People are often confused by depreciation. When you purchase a capital asset in business (e.g., computer servers, furniture, buildings, etc.) it has what’s known as a “useful life”, which means that it wears out or becomes obsolete over time.
Depreciation is the way businesses pro rate that expense, so that some of the tax deduction occurs in future years. The IRS has a schedule that details how many years to depreciate each type of equipment. For instance, a building is depreciated over a much longer time frame than a piece of machinery because one wears out sooner than the other.
Fixed Assets Depreciate
All businesses require operating equipment of some kind; some also require warehouses or vehicles. These types of assets have useful lives of longer than a year and are known as “fixed assets”. Since these items help your business to make money over a period of future years, the idea is to pro-rate the expense and tie it more closely to the time frame of the actual revenue it has helped you to earn.
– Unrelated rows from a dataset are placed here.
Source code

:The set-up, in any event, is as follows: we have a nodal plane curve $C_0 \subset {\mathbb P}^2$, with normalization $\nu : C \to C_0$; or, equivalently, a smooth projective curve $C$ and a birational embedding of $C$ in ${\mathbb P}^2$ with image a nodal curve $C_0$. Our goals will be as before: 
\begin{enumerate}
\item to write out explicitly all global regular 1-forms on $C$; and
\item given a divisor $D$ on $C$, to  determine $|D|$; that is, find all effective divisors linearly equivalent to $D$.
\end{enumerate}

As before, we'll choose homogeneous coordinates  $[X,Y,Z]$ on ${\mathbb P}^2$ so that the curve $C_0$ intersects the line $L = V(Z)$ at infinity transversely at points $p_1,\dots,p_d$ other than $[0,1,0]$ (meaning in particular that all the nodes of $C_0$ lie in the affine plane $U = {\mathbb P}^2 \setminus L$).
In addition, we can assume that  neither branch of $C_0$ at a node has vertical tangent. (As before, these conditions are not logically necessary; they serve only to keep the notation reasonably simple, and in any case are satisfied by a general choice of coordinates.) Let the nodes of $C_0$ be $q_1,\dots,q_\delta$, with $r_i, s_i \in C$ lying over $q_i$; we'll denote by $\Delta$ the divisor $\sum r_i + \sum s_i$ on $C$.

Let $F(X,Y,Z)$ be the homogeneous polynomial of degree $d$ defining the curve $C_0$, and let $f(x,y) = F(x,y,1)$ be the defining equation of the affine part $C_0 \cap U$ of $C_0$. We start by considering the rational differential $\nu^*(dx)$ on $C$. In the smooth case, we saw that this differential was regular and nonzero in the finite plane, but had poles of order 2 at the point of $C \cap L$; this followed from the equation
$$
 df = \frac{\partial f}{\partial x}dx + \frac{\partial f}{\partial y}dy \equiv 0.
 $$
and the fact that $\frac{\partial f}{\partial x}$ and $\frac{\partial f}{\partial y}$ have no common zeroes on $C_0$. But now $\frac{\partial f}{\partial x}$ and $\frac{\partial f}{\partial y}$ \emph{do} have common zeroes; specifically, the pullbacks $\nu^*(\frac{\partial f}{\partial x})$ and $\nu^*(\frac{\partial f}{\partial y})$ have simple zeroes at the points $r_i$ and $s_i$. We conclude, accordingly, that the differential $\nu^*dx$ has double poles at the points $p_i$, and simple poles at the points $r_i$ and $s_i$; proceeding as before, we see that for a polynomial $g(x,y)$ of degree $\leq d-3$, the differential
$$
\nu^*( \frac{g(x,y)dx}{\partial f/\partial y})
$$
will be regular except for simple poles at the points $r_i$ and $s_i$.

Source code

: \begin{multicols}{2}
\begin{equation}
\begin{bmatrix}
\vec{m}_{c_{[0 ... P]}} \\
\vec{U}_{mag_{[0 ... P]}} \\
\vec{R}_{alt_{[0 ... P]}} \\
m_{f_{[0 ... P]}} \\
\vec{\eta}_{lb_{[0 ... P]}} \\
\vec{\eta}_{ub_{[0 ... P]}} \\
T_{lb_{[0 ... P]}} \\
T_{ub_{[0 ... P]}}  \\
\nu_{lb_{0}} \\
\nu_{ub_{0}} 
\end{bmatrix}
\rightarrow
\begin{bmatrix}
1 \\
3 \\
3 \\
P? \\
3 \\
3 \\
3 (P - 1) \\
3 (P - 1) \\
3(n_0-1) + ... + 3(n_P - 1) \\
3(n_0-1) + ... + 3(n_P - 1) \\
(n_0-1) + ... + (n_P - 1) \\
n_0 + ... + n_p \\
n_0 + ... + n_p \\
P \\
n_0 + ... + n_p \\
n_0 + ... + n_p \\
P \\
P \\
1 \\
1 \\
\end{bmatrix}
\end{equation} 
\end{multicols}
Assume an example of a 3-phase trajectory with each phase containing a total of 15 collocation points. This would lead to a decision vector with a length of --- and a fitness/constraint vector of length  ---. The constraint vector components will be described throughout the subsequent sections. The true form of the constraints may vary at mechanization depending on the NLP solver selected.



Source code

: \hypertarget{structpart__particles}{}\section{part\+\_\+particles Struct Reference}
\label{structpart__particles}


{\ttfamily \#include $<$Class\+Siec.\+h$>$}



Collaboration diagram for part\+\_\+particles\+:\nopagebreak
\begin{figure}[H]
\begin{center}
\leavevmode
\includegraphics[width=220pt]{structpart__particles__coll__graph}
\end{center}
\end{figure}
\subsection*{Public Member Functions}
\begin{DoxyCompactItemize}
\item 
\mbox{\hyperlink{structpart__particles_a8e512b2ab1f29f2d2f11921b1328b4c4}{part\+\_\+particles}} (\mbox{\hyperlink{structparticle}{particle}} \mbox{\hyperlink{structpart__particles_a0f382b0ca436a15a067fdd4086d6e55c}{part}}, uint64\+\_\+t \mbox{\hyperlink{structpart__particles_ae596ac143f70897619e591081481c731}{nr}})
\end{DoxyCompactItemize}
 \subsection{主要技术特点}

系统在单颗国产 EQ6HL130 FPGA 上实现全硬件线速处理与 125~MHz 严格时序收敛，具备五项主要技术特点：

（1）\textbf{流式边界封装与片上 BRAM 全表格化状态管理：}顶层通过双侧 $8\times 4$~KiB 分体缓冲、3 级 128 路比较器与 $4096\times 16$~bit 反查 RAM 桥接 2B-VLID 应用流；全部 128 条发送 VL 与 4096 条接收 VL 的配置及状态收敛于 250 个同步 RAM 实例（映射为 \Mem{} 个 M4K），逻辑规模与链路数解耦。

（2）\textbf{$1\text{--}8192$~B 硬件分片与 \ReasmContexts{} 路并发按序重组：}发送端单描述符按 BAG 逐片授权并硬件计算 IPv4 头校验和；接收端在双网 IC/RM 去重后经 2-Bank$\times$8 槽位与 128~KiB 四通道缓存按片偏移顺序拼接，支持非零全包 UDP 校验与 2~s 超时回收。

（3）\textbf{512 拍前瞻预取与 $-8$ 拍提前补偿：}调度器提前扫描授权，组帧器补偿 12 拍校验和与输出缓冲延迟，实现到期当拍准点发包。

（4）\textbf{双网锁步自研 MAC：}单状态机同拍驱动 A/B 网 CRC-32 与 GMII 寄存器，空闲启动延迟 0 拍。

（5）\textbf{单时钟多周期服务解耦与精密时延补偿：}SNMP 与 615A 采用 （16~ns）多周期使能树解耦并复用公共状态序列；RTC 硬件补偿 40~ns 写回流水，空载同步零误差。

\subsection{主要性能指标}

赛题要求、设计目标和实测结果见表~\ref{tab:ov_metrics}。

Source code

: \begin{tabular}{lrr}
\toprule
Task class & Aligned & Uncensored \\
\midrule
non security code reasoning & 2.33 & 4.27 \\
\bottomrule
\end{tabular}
To reduce recordkeeping, many businesses set a dollar limit, usually in the $500 – $2,500 range, to determine whether an item will be expensed entirely in one year or depreciated over several years. This annual deduction is also subject to the overall limits that can be deducted in any given year per IRS regulations. Your accountant can help you set a per item limit that is reasonable for your business.
What Items Cannot be Depreciated?
Land is not depreciable, as it never is “used up.” So undeveloped real estate is not depreciable, nor is inventory that you plan on leasing or renting. However, improvements made to land, such as a building, are depreciable. In addition, intangibles (like trademarks and licenses) are not depreciable. And taxpayers are not allowed to depreciate personal assets used outside of the business; e.g., family vehicles or personal PCs.
How Is Depreciation Calculated?
There are two primary ways: Straight-line and Accelerated Cost Recovery System (ACRS). You can choose the depreciation method to be used for each item. Straight-line gives you an equal depreciation deduction in each year and ACRS front end loads the deduction by taking more in the early years and less later on. Both methods allow you to ultimately depreciate the same dollar amount. For example, an item with a 10 year life and a $1,000 purchase value, would be depreciated $100 per year for ten years. Under one of the ACRS calculations, it would be more in the first year and then declining amounts for the following years.
How Does This Impact Your Business Taxes?
It alters the time frame when you get the tax deduction. If something costs $1,000 and is expensed in the first year (i.e., not depreciated), you have a $1000 tax deduction. If the same item is depreciated using the straight-line method, you would have a $100 tax deduction in the first year & $100 in each of the following 9 years. Depending upon the amounts involved, this can have a significantly different tax deduction impact, so it’s important to understand which is the best way to use to reduce your taxes.
The IRS has more information on how to handle property depreciation or check with your accountant.